Segment Start: Data for analysis

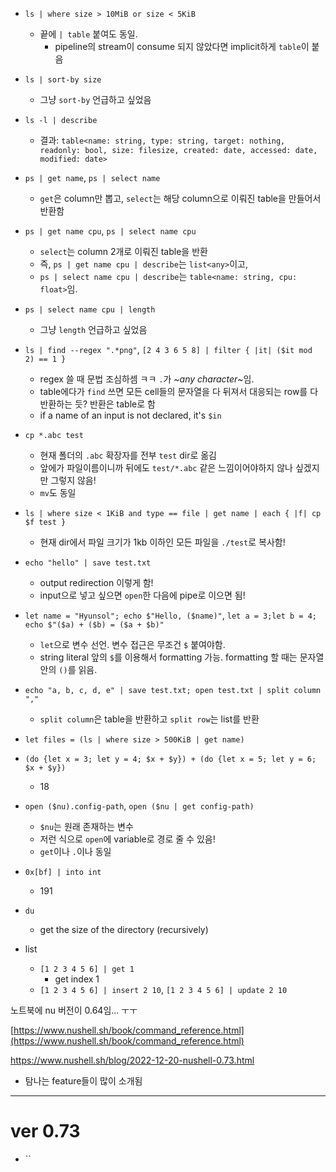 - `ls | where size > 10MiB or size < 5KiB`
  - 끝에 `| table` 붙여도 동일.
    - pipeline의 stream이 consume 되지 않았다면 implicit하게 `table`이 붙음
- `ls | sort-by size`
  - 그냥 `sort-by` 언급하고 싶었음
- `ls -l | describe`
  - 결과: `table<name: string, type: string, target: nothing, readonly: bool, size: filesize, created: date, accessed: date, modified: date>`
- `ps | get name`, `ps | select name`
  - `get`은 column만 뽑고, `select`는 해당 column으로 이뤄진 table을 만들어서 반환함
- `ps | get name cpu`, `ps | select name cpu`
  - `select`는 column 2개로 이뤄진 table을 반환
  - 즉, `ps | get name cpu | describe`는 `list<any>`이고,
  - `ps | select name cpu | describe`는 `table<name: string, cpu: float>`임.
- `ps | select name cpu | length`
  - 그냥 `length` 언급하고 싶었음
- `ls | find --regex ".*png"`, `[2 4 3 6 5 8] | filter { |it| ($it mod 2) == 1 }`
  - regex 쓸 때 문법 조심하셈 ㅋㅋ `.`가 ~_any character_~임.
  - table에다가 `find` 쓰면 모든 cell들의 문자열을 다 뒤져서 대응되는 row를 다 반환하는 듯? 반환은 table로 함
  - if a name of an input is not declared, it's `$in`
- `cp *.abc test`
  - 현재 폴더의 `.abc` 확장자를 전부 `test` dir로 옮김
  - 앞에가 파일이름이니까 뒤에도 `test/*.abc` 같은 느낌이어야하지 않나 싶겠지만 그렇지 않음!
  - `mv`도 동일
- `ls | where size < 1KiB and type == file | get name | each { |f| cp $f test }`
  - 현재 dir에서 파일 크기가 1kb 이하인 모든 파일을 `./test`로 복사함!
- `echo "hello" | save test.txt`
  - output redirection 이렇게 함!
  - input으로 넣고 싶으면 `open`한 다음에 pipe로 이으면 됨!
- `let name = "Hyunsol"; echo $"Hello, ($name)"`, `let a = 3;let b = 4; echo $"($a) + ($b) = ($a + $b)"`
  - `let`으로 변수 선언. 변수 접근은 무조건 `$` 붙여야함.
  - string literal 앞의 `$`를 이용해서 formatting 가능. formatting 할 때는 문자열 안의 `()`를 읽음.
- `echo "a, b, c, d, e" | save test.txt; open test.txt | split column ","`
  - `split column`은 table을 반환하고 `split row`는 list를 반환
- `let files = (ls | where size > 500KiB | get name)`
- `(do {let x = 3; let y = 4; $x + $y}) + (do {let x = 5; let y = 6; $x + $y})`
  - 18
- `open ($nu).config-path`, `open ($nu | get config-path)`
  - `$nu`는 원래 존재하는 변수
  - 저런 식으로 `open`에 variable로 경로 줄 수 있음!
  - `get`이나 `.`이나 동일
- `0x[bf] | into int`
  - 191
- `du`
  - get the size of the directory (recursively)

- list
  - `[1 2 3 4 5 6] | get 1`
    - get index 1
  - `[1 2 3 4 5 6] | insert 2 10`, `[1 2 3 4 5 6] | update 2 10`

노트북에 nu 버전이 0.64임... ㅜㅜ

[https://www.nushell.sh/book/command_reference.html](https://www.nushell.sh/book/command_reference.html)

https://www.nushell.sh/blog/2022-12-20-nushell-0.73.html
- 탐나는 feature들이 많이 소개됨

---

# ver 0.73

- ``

Segment End: Data for analysis

» Your assignment: What are the lines from the one with "x = 3; let y" through the last line of the records above? Quote them exactly and add nothing.

» Answer for the task:
- `(do {let x = 3; let y = 4; $x + $y}) + (do {let x = 5; let y = 6; $x + $y})`
  - 18
- `open ($nu).config-path`, `open ($nu | get config-path)`
  - `$nu`는 원래 존재하는 변수
  - 저런 식으로 `open`에 variable로 경로 줄 수 있음!
  - `get`이나 `.`이나 동일
- `0x[bf] | into int`
  - 191
- `du`
  - get the size of the directory (recursively)

- list
  - `[1 2 3 4 5 6] | get 1`
    - get index 1
  - `[1 2 3 4 5 6] | insert 2 10`, `[1 2 3 4 5 6] | update 2 10`

노트북에 nu 버전이 0.64임... ㅜㅜ

[https://www.nushell.sh/book/command_reference.html](https://www.nushell.sh/book/command_reference.html)

https://www.nushell.sh/blog/2022-12-20-nushell-0.73.html
- 탐나는 feature들이 많이 소개됨

---

# ver 0.73

- ``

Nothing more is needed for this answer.